Dolayısıyla beni yaşatan dünyayı yaşatır. Öldüren de dünyayı öldürmüş olur.
Peki, bu kadar değerli bir varlığın varlığına neden saygı duyup, değer verip onu daha güzel yaşatmıyoruz?
Acaba niceliğinin (sayısının) çokluğundan mı?
Yoksa niteliğinin(özelliğinin) azlığından mı?
Bu bir elma, armut değil ki, sayısı çok, değeri düşük olsun. Diyelim.
İnsan insandır. Hiç biri bir diğerine benzemez. Hepsi de birbirinden farklı özellik ve güzellikte yaratılmış, kendine has vasıfları olan, kendine münhasır özel varlıklardır.

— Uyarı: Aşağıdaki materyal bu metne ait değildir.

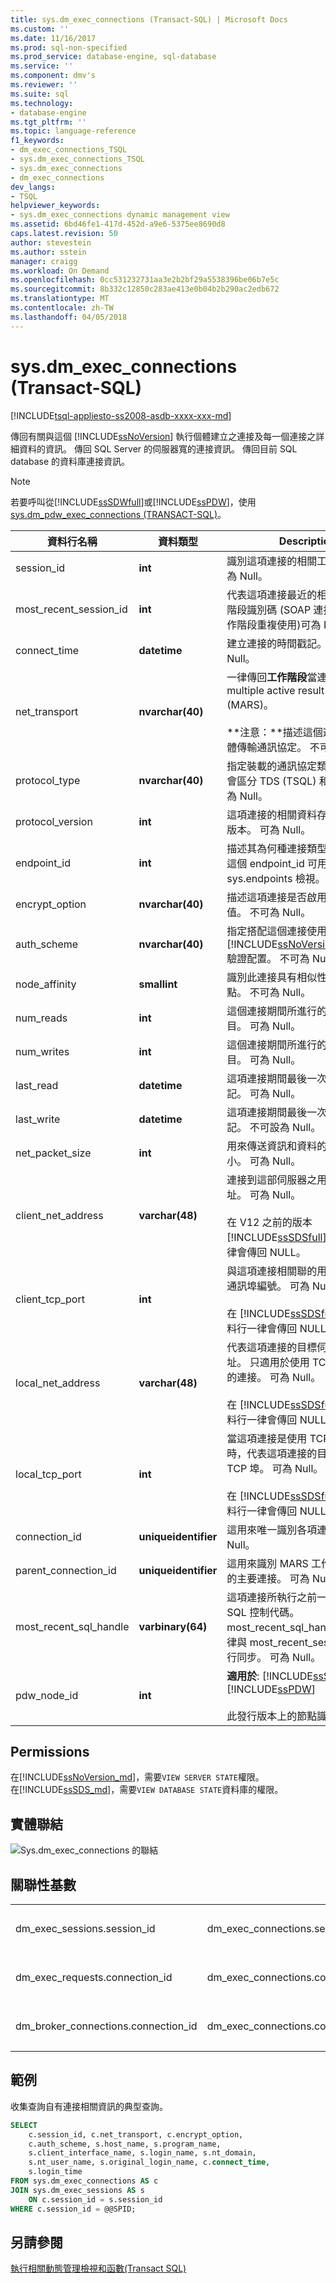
 ```yaml
---
title: sys.dm_exec_connections (Transact-SQL) | Microsoft Docs
ms.custom: ''
ms.date: 11/16/2017
ms.prod: sql-non-specified
ms.prod_service: database-engine, sql-database
ms.service: ''
ms.component: dmv's
ms.reviewer: ''
ms.suite: sql
ms.technology:
- database-engine
ms.tgt_pltfrm: ''
ms.topic: language-reference
f1_keywords:
- dm_exec_connections_TSQL
- sys.dm_exec_connections_TSQL
- sys.dm_exec_connections
- dm_exec_connections
dev_langs:
- TSQL
helpviewer_keywords:
- sys.dm_exec_connections dynamic management view
ms.assetid: 6bd46fe1-417d-452d-a9e6-5375ee8690d8
caps.latest.revision: 50
author: stevestein
ms.author: sstein
manager: craigg
ms.workload: On Demand
ms.openlocfilehash: 0cc531232731aa3e2b2bf29a5538396be06b7e5c
ms.sourcegitcommit: 8b332c12850c283ae413e0b04b2b290ac2edb672
ms.translationtype: MT
ms.contentlocale: zh-TW
ms.lasthandoff: 04/05/2018
---
```

# <a name="sysdmexecconnections-transact-sql"></a>sys.dm_exec_connections (Transact-SQL)
[!INCLUDE[tsql-appliesto-ss2008-asdb-xxxx-xxx-md](../../includes/tsql-appliesto-ss2008-asdb-xxxx-xxx-md.md)]

  傳回有關與這個 [!INCLUDE[ssNoVersion](../../includes/ssnoversion-md.md)] 執行個體建立之連接及每一個連接之詳細資料的資訊。 傳回 SQL Server 的伺服器寬的連接資訊。 傳回目前 SQL database 的資料庫連接資訊。  
  
> [!NOTE]
> 若要呼叫從[!INCLUDE[ssSDWfull](../../includes/sssdwfull-md.md)]或[!INCLUDE[ssPDW](../../includes/sspdw-md.md)]，使用[sys.dm_pdw_exec_connections &#40;TRANSACT-SQL&#41;](../../relational-databases/system-dynamic-management-views/sys-dm-pdw-exec-connections-transact-sql.md)。  
  
|資料行名稱|資料類型|Description|  
|-----------------|---------------|-----------------|  
|session_id|**int**|識別這項連接的相關工作階段。 可為 Null。|  
|most_recent_session_id|**int**|代表這項連接最近的相關要求的工作階段識別碼 (SOAP 連接可由其他工作階段重複使用)可為 Null。|  
|connect_time|**datetime**|建立連接的時間戳記。 不可為 Null。|  
|net_transport|**nvarchar(40)**|一律傳回**工作階段**當連接已啟用 multiple active result set (MARS)。<br /><br /> **注意：**描述這個連接所用的實體傳輸通訊協定。 不可為 Null。|  
|protocol_type|**nvarchar(40)**|指定裝載的通訊協定類型。 它目前會區分 TDS (TSQL) 和 SOAP。 可為 Null。|  
|protocol_version|**int**|這項連接的相關資料存取通訊協定的版本。 可為 Null。|  
|endpoint_id|**int**|描述其為何種連接類型的識別碼。 這個 endpoint_id 可用來查詢 sys.endpoints 檢視。 可為 Null。|  
|encrypt_option|**nvarchar(40)**|描述這項連接是否啟用加密的布林值。 不可為 Null。|  
|auth_scheme|**nvarchar(40)**|指定搭配這個連接使用的 [!INCLUDE[ssNoVersion](../../includes/ssnoversion-md.md)]/Windows 驗證配置。 不可為 Null。|  
|node_affinity|**smallint**|識別此連接具有相似性的記憶體節點。 不可為 Null。|  
|num_reads|**int**|這個連接期間所進行的位元組讀取數目。 可為 Null。|  
|num_writes|**int**|這個連接期間所進行的位元組寫入數目。 可為 Null。|  
|last_read|**datetime**|這項連接期間最後一次讀取的時間戳記。 可為 Null。|  
|last_write|**datetime**|這項連接期間最後一次寫入的時間戳記。 不可設為 Null。|  
|net_packet_size|**int**|用來傳送資訊和資料的網路封包大小。 可為 Null。|  
|client_net_address|**varchar(48)**|連接到這部伺服器之用戶端的主機位址。 可為 Null。<br /><br /> 在 V12 之前的版本[!INCLUDE[ssSDSfull](../../includes/sssdsfull-md.md)]，此資料行一律會傳回 NULL。|  
|client_tcp_port|**int**|與這項連接相關聯的用戶端電腦上的通訊埠編號。 可為 Null。<br /><br /> 在 [!INCLUDE[ssSDSfull](../../includes/sssdsfull-md.md)]，這個資料行一律會傳回 NULL。|  
|local_net_address|**varchar(48)**|代表這項連接的目標伺服器的 IP 位址。 只適用於使用 TCP 傳輸提供者的連接。 可為 Null。<br /><br /> 在 [!INCLUDE[ssSDSfull](../../includes/sssdsfull-md.md)]，這個資料行一律會傳回 NULL。|  
|local_tcp_port|**int**|當這項連接是使用 TCP 傳輸的連接時，代表這項連接的目標伺服器 TCP 埠。 可為 Null。<br /><br /> 在 [!INCLUDE[ssSDSfull](../../includes/sssdsfull-md.md)]，這個資料行一律會傳回 NULL。|  
|connection_id|**uniqueidentifier**|這用來唯一識別各項連接。 不可為 Null。|  
|parent_connection_id|**uniqueidentifier**|這用來識別 MARS 工作階段在使用的主要連接。 可為 Null。|  
|most_recent_sql_handle|**varbinary(64)**|這項連接所執行之前一項要求的 SQL 控制代碼。 most_recent_sql_handle 資料行一律與 most_recent_session_id 資料行同步。 可為 Null。|  
|pdw_node_id|**int**|**適用於**: [!INCLUDE[ssSDWfull](../../includes/sssdwfull-md.md)]， [!INCLUDE[ssPDW](../../includes/sspdw-md.md)]<br /><br /> 此發行版本上的節點識別碼。|  
  
## <a name="permissions"></a>Permissions

在[!INCLUDE[ssNoVersion_md](../../includes/ssnoversion-md.md)]，需要`VIEW SERVER STATE`權限。   
在[!INCLUDE[ssSDS_md](../../includes/sssds-md.md)]，需要`VIEW DATABASE STATE`資料庫的權限。   

## <a name="physical-joins"></a>實體聯結  
 ![Sys.dm_exec_connections 的聯結](../../relational-databases/system-dynamic-management-views/media/join-dm-exec-connections-1.gif "sys.dm_exec_connections 的聯結")  
  
## <a name="relationship-cardinalities"></a>關聯性基數  
  
||||  
|-|-|-|  
|dm_exec_sessions.session_id|dm_exec_connections.session_id|一對一|  
|dm_exec_requests.connection_id|dm_exec_connections.connection_id|多對一|  
|dm_broker_connections.connection_id|dm_exec_connections.connection_id|一對一|  
  
## <a name="examples"></a>範例  
 收集查詢自有連接相關資訊的典型查詢。  
  
```sql  
SELECT   
    c.session_id, c.net_transport, c.encrypt_option,   
    c.auth_scheme, s.host_name, s.program_name,   
    s.client_interface_name, s.login_name, s.nt_domain,   
    s.nt_user_name, s.original_login_name, c.connect_time,   
    s.login_time   
FROM sys.dm_exec_connections AS c  
JOIN sys.dm_exec_sessions AS s  
    ON c.session_id = s.session_id  
WHERE c.session_id = @@SPID;  
```  
  
## <a name="see-also"></a>另請參閱  

 [執行相關動態管理檢視和函數&#40;Transact SQL&#41;](../../relational-databases/system-dynamic-management-views/execution-related-dynamic-management-views-and-functions-transact-sql.md)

Hiçbir şeyleri ile birbirine benzemez yaratılıp var edilen insanların ne doğumları, ne yaşantıları, ne de ölümleri birbirine benzeyip, birbirine eşittir.
Daha doğarken normal, sezaryen gibi birbirinden farklı doğup yaşadıkları dünyada ne kadar birbirlerine eşit olabilirler.
Kaçının anası, babası sağlıklı, eğitimli ve zengin. Kaçının hayat standardı istenilenin üstünde. Kaçı ezik yaşıyor. Kimi hayatın başında galip, kimi yenik.
Hiç biri birbirine benzemez bin bir çeşit hayat şekilleriyle yaşarlarken nasıl birbirlerine eşit olabilirler.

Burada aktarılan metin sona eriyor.